### Task inputs
┌──

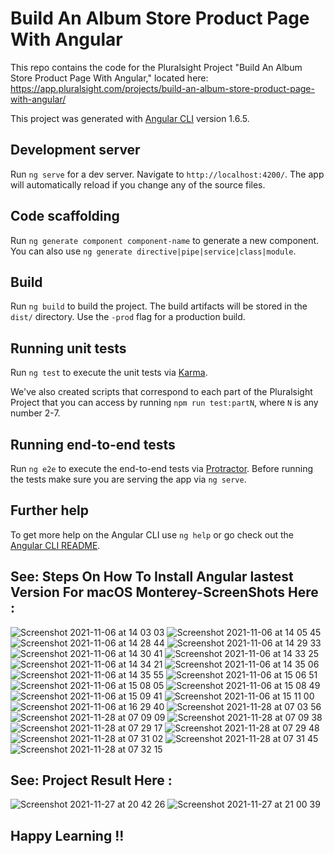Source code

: # Build An Album Store Product Page With Angular

This repo contains the code for the Pluralsight Project "Build An Album Store Product Page With Angular," located here: https://app.pluralsight.com/projects/build-an-album-store-product-page-with-angular/

This project was generated with [Angular CLI](https://github.com/angular/angular-cli) version 1.6.5.

## Development server

Run `ng serve` for a dev server. Navigate to `http://localhost:4200/`. The app will automatically reload if you change any of the source files.

## Code scaffolding

Run `ng generate component component-name` to generate a new component. You can also use `ng generate directive|pipe|service|class|module`.

## Build

Run `ng build` to build the project. The build artifacts will be stored in the `dist/` directory. Use the `-prod` flag for a production build.

## Running unit tests

Run `ng test` to execute the unit tests via [Karma](https://karma-runner.github.io).

We've also created scripts that correspond to each part of the Pluralsight Project that you can access by running `npm run test:partN`, where `N` is any number 2-7.

## Running end-to-end tests

Run `ng e2e` to execute the end-to-end tests via [Protractor](http://www.protractortest.org/).
Before running the tests make sure you are serving the app via `ng serve`.

## Further help

To get more help on the Angular CLI use `ng help` or go check out the [Angular CLI README](https://github.com/angular/angular-cli/blob/master/README.md).

## See: Steps On How To Install Angular lastest Version For macOS Monterey-ScreenShots Here :

![Screenshot 2021-11-06 at 14 03 03](https://user-images.githubusercontent.com/57273086/188018457-c90e2189-17b7-483d-a349-2c48b1b6fed9.png)
![Screenshot 2021-11-06 at 14 05 45](https://user-images.githubusercontent.com/57273086/188018472-1b83ad3c-8df1-4a0f-9a64-4c6d4f814775.png)
![Screenshot 2021-11-06 at 14 28 44](https://user-images.githubusercontent.com/57273086/188018478-a3ca3805-d3e5-4fd7-a287-2d35578c2818.png)
![Screenshot 2021-11-06 at 14 29 33](https://user-images.githubusercontent.com/57273086/188018481-050cba71-323d-461a-90f3-933d0eefef21.png)
![Screenshot 2021-11-06 at 14 30 41](https://user-images.githubusercontent.com/57273086/188018482-345f7e31-2230-437f-9c44-f4f0e335bf4a.png)
![Screenshot 2021-11-06 at 14 33 25](https://user-images.githubusercontent.com/57273086/188018486-6a8e5ad2-92fc-4c5e-9f49-fae331e6cbfb.png)
![Screenshot 2021-11-06 at 14 34 21](https://user-images.githubusercontent.com/57273086/188018490-e9bfbf96-5dcf-4d55-9e51-51ad49cd0912.png)
![Screenshot 2021-11-06 at 14 35 06](https://user-images.githubusercontent.com/57273086/188018492-c4fd9034-f58c-410b-ba35-105f371b6894.png)
![Screenshot 2021-11-06 at 14 35 55](https://user-images.githubusercontent.com/57273086/188018493-ba2fdc29-4e76-48b9-80e1-6cb1a6a45101.png)
![Screenshot 2021-11-06 at 15 06 51](https://user-images.githubusercontent.com/57273086/188018494-556b456c-22c7-47d2-8254-2a67b63e5317.png)
![Screenshot 2021-11-06 at 15 08 05](https://user-images.githubusercontent.com/57273086/188018496-4c5de289-aeee-4324-a03e-0cb7b26080e9.png)
![Screenshot 2021-11-06 at 15 08 49](https://user-images.githubusercontent.com/57273086/188018499-bd3e279a-e649-4f0c-9a39-e633c31bc617.png)
![Screenshot 2021-11-06 at 15 09 41](https://user-images.githubusercontent.com/57273086/188018503-e86b65aa-0489-4818-a3b7-01e5b64bf305.png)
![Screenshot 2021-11-06 at 15 11 00](https://user-images.githubusercontent.com/57273086/188018507-d4ef702c-af03-496c-9788-8119dd29a551.png)
![Screenshot 2021-11-06 at 16 29 40](https://user-images.githubusercontent.com/57273086/188018509-213f794c-12f6-4478-af21-de9277cfa3aa.png)
![Screenshot 2021-11-28 at 07 03 56](https://user-images.githubusercontent.com/57273086/188018511-a6688d64-e705-421e-acd7-48344a647bbc.png)
![Screenshot 2021-11-28 at 07 09 09](https://user-images.githubusercontent.com/57273086/188018512-f197d128-c100-4bd5-b181-50fee762794a.png)
![Screenshot 2021-11-28 at 07 09 38](https://user-images.githubusercontent.com/57273086/188018515-26be3640-60d1-4ada-bbee-29719622141a.png)
![Screenshot 2021-11-28 at 07 29 17](https://user-images.githubusercontent.com/57273086/188018517-7262a875-912c-4173-a805-10cf95598091.png)
![Screenshot 2021-11-28 at 07 29 48](https://user-images.githubusercontent.com/57273086/188018518-9b208eda-cbb9-4490-9346-10164a6ada6a.png)
![Screenshot 2021-11-28 at 07 31 02](https://user-images.githubusercontent.com/57273086/188018522-dfb4dec4-d175-43f2-a8e8-627c11e080fd.png)
![Screenshot 2021-11-28 at 07 31 45](https://user-images.githubusercontent.com/57273086/188018531-d1449201-806b-49f6-9dab-7392cb24dfed.png)
![Screenshot 2021-11-28 at 07 32 15](https://user-images.githubusercontent.com/57273086/188018535-111ff0e6-4479-4e60-a288-1ab6217afc83.png)

## See: Project Result Here :

![Screenshot 2021-11-27 at 20 42 26](https://user-images.githubusercontent.com/57273086/188018685-f777685a-2a58-48c6-a3d5-7a6a1b244940.png)
![Screenshot 2021-11-27 at 21 00 39](https://user-images.githubusercontent.com/57273086/188018699-99051b0f-76af-4a7e-8cc0-189d6f6d2fcf.png)

## Happy Learning !!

└──

### Task to carry out
Scan the records above for the lines holding "tests via [Protractor](http://www.protractortest.org/)." and "2021-11-06 at 14 34". Transcribe those two and every line between them word for word, and no others.

### Exercise output
Run `ng e2e` to execute the end-to-end tests via [Protractor](http://www.protractortest.org/).
Before running the tests make sure you are serving the app via `ng serve`.

## Further help

To get more help on the Angular CLI use `ng help` or go check out the [Angular CLI README](https://github.com/angular/angular-cli/blob/master/README.md).

## See: Steps On How To Install Angular lastest Version For macOS Monterey-ScreenShots Here :

![Screenshot 2021-11-06 at 14 03 03](https://user-images.githubusercontent.com/57273086/188018457-c90e2189-17b7-483d-a349-2c48b1b6fed9.png)
![Screenshot 2021-11-06 at 14 05 45](https://user-images.githubusercontent.com/57273086/188018472-1b83ad3c-8df1-4a0f-9a64-4c6d4f814775.png)
![Screenshot 2021-11-06 at 14 28 44](https://user-images.githubusercontent.com/57273086/188018478-a3ca3805-d3e5-4fd7-a287-2d35578c2818.png)
![Screenshot 2021-11-06 at 14 29 33](https://user-images.githubusercontent.com/57273086/188018481-050cba71-323d-461a-90f3-933d0eefef21.png)
![Screenshot 2021-11-06 at 14 30 41](https://user-images.githubusercontent.com/57273086/188018482-345f7e31-2230-437f-9c44-f4f0e335bf4a.png)
![Screenshot 2021-11-06 at 14 33 25](https://user-images.githubusercontent.com/57273086/188018486-6a8e5ad2-92fc-4c5e-9f49-fae331e6cbfb.png)
![Screenshot 2021-11-06 at 14 34 21](https://user-images.githubusercontent.com/57273086/188018490-e9bfbf96-5dcf-4d55-9e51-51ad49cd0912.png)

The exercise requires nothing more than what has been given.